Still, operating profit was nearly wiped out: NIS 0.2 million versus NIS 11.8 million in the parallel quarter. Selling and marketing expenses fell only 8.2%, far less than revenue, because rent, wages, depreciation, and store infrastructure do not fall at the same pace when stores close for several weeks. That turns the gross-margin improvement into a positive but insufficient signal. It protected the company from deeper damage; it has not yet proved stronger earning power.
Broad Segment Weakness Keeps The Doubt Alive
The segment breakdown prevents an overly comfortable read of the quarter. If the damage were only temporary store closures, at least one business line should have held up better in store productivity. Instead, same-store sales declined in all four segments: 14.1% in footwear, 8.7% in Super Brands, 14.8% in Fashion, and 16.4% in S.B.N. Sales per square meter also declined across all four segments, by roughly 11% to 19% versus the parallel quarter.

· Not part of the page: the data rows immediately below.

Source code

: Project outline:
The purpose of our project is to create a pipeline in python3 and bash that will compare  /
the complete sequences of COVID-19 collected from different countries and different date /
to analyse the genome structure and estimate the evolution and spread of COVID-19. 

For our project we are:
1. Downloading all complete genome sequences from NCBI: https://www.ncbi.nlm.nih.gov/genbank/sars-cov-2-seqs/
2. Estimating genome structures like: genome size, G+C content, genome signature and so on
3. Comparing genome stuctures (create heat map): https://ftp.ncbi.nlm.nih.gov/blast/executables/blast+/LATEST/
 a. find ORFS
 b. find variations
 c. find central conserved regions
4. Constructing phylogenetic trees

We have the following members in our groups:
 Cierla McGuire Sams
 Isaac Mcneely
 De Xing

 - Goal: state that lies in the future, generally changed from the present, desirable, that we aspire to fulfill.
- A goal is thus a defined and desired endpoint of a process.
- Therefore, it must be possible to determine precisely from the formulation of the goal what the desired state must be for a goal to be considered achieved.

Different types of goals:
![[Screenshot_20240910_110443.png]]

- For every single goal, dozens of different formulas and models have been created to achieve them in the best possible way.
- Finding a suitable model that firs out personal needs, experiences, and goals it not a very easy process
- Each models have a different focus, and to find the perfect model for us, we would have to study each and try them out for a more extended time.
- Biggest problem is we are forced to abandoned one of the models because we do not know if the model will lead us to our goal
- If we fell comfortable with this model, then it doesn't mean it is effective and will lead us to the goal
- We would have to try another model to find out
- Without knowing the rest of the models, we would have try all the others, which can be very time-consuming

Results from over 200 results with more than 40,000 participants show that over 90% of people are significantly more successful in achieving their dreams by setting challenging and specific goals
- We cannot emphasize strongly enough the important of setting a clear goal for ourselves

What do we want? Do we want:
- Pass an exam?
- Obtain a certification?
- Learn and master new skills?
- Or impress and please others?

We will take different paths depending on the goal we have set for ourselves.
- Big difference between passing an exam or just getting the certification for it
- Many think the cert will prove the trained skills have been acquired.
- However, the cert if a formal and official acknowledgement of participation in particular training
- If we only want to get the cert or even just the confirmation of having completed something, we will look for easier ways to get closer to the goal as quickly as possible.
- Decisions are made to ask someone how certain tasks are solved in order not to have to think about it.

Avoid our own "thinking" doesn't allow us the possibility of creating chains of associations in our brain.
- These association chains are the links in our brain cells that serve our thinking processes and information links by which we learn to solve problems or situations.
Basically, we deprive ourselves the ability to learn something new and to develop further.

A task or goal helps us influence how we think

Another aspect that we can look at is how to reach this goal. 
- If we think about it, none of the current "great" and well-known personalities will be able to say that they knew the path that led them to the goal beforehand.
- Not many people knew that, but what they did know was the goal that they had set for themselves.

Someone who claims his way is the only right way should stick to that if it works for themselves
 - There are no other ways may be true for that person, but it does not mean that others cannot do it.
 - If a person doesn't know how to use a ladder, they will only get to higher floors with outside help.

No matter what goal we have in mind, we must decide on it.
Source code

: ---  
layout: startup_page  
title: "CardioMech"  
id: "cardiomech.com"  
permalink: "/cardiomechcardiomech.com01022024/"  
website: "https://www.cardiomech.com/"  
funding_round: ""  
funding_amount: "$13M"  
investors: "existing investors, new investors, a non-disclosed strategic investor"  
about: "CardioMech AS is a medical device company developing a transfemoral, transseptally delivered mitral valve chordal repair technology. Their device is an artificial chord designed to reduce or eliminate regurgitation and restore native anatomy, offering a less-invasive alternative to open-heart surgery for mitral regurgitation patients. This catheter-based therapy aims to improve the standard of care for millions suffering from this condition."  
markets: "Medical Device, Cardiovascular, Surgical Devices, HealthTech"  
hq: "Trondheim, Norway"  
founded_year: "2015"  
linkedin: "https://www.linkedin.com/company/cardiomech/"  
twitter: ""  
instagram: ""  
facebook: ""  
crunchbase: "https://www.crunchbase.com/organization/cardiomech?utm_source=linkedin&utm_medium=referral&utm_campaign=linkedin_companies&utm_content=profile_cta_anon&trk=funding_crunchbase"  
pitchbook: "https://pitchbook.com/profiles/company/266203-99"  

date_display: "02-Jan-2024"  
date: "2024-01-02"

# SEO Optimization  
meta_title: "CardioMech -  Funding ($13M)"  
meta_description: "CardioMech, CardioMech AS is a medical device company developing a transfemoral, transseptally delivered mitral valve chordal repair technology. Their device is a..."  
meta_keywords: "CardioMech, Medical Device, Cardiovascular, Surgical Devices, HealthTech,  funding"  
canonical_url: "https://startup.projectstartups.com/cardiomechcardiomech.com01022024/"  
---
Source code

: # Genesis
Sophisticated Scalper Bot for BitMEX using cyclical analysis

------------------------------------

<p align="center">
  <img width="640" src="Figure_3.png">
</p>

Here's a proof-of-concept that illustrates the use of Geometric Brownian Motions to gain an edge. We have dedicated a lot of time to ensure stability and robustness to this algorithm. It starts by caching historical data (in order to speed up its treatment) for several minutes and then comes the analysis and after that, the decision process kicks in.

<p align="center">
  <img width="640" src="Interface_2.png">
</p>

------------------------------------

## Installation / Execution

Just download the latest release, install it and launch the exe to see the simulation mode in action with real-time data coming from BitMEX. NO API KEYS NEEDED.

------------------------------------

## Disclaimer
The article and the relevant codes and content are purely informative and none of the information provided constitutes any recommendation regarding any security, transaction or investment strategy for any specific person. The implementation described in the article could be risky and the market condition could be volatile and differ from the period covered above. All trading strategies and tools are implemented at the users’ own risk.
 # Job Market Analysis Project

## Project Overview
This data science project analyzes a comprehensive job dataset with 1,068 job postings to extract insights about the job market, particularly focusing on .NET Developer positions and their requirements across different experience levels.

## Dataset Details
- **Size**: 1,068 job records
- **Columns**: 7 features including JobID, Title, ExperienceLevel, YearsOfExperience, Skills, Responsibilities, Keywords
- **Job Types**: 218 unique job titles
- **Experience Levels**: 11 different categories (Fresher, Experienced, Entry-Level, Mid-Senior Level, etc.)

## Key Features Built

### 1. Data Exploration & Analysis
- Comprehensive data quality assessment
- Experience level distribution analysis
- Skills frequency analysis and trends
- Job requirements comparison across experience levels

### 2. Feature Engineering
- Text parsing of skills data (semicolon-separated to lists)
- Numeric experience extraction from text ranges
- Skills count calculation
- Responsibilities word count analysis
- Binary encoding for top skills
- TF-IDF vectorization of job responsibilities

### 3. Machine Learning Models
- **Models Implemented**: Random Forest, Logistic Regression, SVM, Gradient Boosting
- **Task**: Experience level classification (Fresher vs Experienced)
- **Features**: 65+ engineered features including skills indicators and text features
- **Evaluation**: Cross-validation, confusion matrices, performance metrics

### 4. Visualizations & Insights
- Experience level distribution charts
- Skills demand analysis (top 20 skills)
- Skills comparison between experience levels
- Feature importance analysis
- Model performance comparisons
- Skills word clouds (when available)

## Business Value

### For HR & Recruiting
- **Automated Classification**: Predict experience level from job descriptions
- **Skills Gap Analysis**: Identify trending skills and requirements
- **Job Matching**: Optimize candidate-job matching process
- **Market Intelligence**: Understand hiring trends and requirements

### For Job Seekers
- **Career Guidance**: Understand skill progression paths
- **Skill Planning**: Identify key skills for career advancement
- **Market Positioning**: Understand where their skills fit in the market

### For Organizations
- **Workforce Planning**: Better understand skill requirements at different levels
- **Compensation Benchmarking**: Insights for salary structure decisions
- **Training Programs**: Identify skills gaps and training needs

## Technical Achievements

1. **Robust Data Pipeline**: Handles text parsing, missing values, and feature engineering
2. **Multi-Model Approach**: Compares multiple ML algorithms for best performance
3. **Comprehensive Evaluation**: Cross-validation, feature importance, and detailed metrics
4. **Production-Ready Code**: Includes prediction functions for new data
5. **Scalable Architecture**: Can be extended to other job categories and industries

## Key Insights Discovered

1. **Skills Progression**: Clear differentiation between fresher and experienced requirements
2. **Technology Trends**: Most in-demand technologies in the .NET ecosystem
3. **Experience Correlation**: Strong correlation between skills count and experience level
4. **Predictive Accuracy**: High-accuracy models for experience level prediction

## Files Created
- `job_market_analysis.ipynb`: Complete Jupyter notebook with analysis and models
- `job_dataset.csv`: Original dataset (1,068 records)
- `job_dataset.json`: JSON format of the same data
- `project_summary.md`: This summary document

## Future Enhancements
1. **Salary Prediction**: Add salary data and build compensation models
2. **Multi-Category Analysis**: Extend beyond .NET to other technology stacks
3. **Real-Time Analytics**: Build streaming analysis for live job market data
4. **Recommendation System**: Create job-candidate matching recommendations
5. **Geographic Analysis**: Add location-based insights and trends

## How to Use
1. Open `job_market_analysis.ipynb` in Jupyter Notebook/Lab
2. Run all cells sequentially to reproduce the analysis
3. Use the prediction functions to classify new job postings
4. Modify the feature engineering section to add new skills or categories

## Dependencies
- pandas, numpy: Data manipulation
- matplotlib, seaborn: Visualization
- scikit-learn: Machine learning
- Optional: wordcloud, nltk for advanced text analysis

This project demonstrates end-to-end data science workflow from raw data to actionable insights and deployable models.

| Segment | Revenue Change | Segment Result Change | Sales Per Sqm Change |
|---|---|---|---|
| Footwear | 20.8% down | NIS 3.7m lower | 19.1% down |
| Super Brands | 8.3% down | NIS 1.1m lower | 12.7% down |
| Fashion | 11.5% down | NIS 0.3m lower | 11.1% down |
| S.B.N. | 34.9% down | NIS 5.6m lower | 12.2% down |
Super Brands remains the line investors will watch because of the ALDO acquisition, but this quarter is broader than ALDO. Footwear and S.B.N., two larger revenue engines, lost more than NIS 30 million of combined revenue versus the parallel quarter. Fashion remained profitable, but it also swung from a positive same-store-sales comparison in the prior year to a 14.8% decline in this quarter. That matters because the currency benefit alone cannot offset weak store productivity across the group.
Cash And Compensation Do Not Replace Normal Store Revenue
The cash picture is mixed. Operating cash flow was NIS 6.2 million, compared with almost zero in the parallel quarter, mainly because the prior quarter included unusually heavy inventory purchases for ALDO. But the all-in cash picture is much tighter: after NIS 1.4 million of property and equipment purchases, NIS 6.2 million of loan repayments, NIS 14.4 million of lease-principal repayments, and NIS 5.7 million of interest paid, cash fell from NIS 14.3 million at the start of the year to NIS 5.3 million at the end of March. Short-term credit increased by NIS 12.4 million net.

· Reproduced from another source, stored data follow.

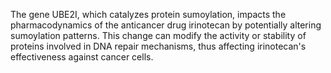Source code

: The gene UBE2I, which catalyzes protein sumoylation, impacts the pharmacodynamics of the anticancer drug irinotecan by potentially altering sumoylation patterns. This change can modify the activity or stability of proteins involved in DNA repair mechanisms, thus affecting irinotecan's effectiveness against cancer cells.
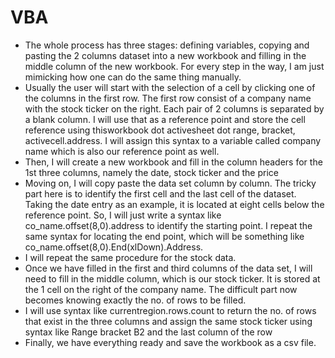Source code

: # VBA

- The whole process has three stages: defining variables, copying and pasting the 2 columns dataset into a new workbook and filling in the middle column of the new workbook. For every step in the way, I am just mimicking how one can do the same thing manually.
- Usually the user will start with the selection of a cell by clicking one of the columns in the first row. The first row consist of a company name with the stock ticker on the right. Each pair of 2 columns is separated by a blank column. I will use that as a reference point and store the cell reference using thisworkbook dot activesheet dot range, bracket, activecell.address. I will assign this syntax to a variable called company name which is also our reference point as well.
- Then, I will create a new workbook and fill in the column headers for the 1st three columns, namely the date, stock ticker and the price
- Moving on, I will copy paste the data set column by column. The tricky part here is to identify the first cell and the last cell of the dataset. Taking the date entry as an example, it is located at eight cells below the reference point. So, I will just write a syntax like co_name.offset(8,0).address to identify the starting point. I repeat the same syntax for locating the end point, which will be something like co_name.offset(8,0).End(xlDown).Address.
- I will repeat the same procedure for the stock data.
- Once we have filled in the first and third columns of the data set, I will need to fill in the middle column, which is our stock ticker. It is stored at the 1 cell on the right of the company name. The difficult part now becomes knowing exactly the no. of rows to be filled.
- I will use syntax like currentregion.rows.count to return the no. of rows that exist in the three columns and assign the same stock ticker using syntax like Range bracket B2 and the last column of the row
- Finally, we have everything ready and save the workbook as a csv file.
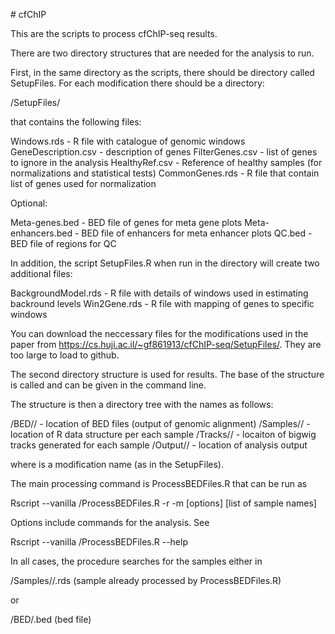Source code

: \# cfChIP

This are the scripts to process cfChIP-seq results.


There are two directory structures that are needed for the analysis to run.

First, in the same directory as the scripts, there should be directory called SetupFiles. For each modification there should be a directory:

<SRCDIR>/SetupFiles/<mod>

that contains the following files:

Windows.rds   	  	    - R file with catalogue of genomic windows
GeneDescription.csv 	    - description of genes
FilterGenes.csv		    - list of genes to ignore in the analysis
HealthyRef.csv		    - Reference of healthy samples (for normalizations and statistical tests)
CommonGenes.rds		    - R file that contain list of genes used for normalization

Optional:

Meta-genes.bed		    - BED file of genes for meta gene plots
Meta-enhancers.bed	    - BED file of enhancers for meta enhancer plots
QC.bed			    - BED file of regions for QC

In addition, the script SetupFiles.R when run in the directory will create two additional files:

BackgroundModel.rds	    - R file with details of windows used in estimating backround levels
Win2Gene.rds		    - R file with mapping of genes to specific windows


You can download the neccessary files for the modifications used in the paper from https://cs.huji.ac.il/~gf861913/cfChIP-seq/SetupFiles/. They are too large to load to github.


The second directory structure is used for results. The base of the structure is called <ROOT> and can be given in the command line.

The structure is then a directory tree with the names as follows:

<ROOT>/BED/<mod>/	     - location of BED files (output of genomic alignment)
<ROOT>/Samples/<mod>/        - location of R data structure per each sample
<ROOT>/Tracks/<mod>/	     - locaiton of bigwig tracks generated for each sample
<ROOT>/Output/<mod>/	     - location of analysis output

where <mod> is a modification name (as in the SetupFiles).

The main processing command is ProcessBEDFiles.R that can be run as

Rscript --vanilla <SRCDIR>/ProcessBEDFiles.R -r <ROOT> -m <mod> [options] [list of sample names]

Options include commands for the analysis. See

Rscript --vanilla <SRCDIR>/ProcessBEDFiles.R --help

In all cases, the procedure searches for the samples either in

   <ROOT>/Samples/<mod>/<SampleName>.rds  (sample already processed by ProcessBEDFiles.R)

or 

   <ROOT>/BED/<mod><SampleName>.bed  (bed file)


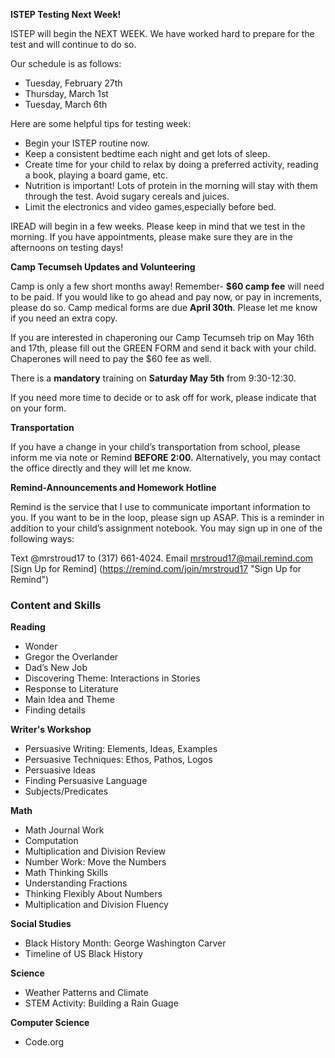 **ISTEP Testing Next Week!**

ISTEP will begin the NEXT WEEK. We have worked hard to prepare for the test and will continue to do so.

Our schedule is as follows:

* Tuesday, February 27th
* Thursday, March 1st
* Tuesday, March 6th

Here are some helpful tips for testing week:
* Begin your ISTEP routine now.
* Keep a consistent bedtime each night and get lots of sleep.
* Create time for your child to relax by doing a preferred activity, reading a book, playing a board game, etc.
* Nutrition is important! Lots of protein in the morning will stay with them through the test. Avoid sugary cereals and juices.
* Limit the electronics and video games,especially before bed.

IREAD will begin in a few weeks. Please keep in mind that we test in the morning. If you have appointments, please make sure they are in the afternoons on testing days!

**Camp Tecumseh Updates and Volunteering**

Camp is only a few short months away! Remember- **$60 camp fee** will need to be paid. If you would like to go ahead and pay now, or pay in increments, please do so.  Camp medical forms are due **April 30th**. Please let me know if you need an extra copy.

If you are interested in chaperoning our Camp Tecumseh trip on May 16th and 17th, please fill out the GREEN FORM and send it back with your child. Chaperones will need to pay the $60 fee as well. 

There is a **mandatory** training on **Saturday May 5th** from 9:30-12:30.

If you need more time to decide or to ask off for work, please indicate that on your form.

**Transportation**

If you have a change in your child’s transportation from school, please inform me via note or Remind **BEFORE 2:00.** Alternatively, you may contact the office directly and they will let me know.

**Remind-Announcements and Homework Hotline**

Remind is the service that I use to communicate important information to you. If you want to be in the loop, please sign up ASAP. This is a reminder in addition to your child’s assignment notebook. You may sign up in one of the following ways:

Text @mrstroud17 to (317) 661-4024.
Email mrstroud17@mail.remind.com
[Sign Up for Remind] (https://remind.com/join/mrstroud17 "Sign Up for Remind")

### Content and Skills

**Reading**
* Wonder
* Gregor the Overlander
* Dad’s New Job
* Discovering Theme: Interactions in Stories
* Response to Literature
* Main Idea and Theme
* Finding details

**Writer's Workshop** 
* Persuasive Writing: Elements, Ideas, Examples
* Persuasive Techniques: Ethos, Pathos, Logos
* Persuasive Ideas
* Finding Persuasive Language
* Subjects/Predicates

**Math**
* Math Journal Work
* Computation
* Multiplication and Division Review
* Number Work: Move the Numbers
* Math Thinking Skills
* Understanding Fractions
* Thinking Flexibly About Numbers
* Multiplication and Division Fluency

**Social Studies**
* Black History Month: George Washington Carver
* Timeline of US Black History

**Science**
* Weather Patterns and Climate
* STEM Activity: Building a Rain Guage

**Computer Science**
* Code.org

Potential compensation for Operation Shaagat HaAri can improve reported results later, but it does not solve the business test. As of publication of the quarterly statements, the company had not yet filed a claim, the expected compensation is capped and only partial, and no income was recognized for it. The market therefore should not treat the lost gross-profit estimate as if it will all turn into cash.
Conclusions
Brill's first quarter strengthens one point and leaves the more important point unresolved. The weaker dollar and inventory management are already helping gross margin, which is a real change relative to the importer-currency question raised at the start of 2026. But the company still has to prove that this advantage stays inside the business once stores return to normal sales levels, instead of being absorbed by promotions, rent, wages, leases, and short-term credit.
The current read is that Brill's margin is better than the headline loss suggests, but the quality of recovery is not yet proven. The strongest counter-thesis is that the quarter is too distorted by Operation Shaagat HaAri, so a customer rebound in the second quarter could make the read materially more positive. The proof point is a combination of three items: stabilized same-store sales, gross margin that remains near the current level, and cash flow that does not continue to rely on short-term credit. Without that, the currency benefit remains an important shield, not a full change in business quality.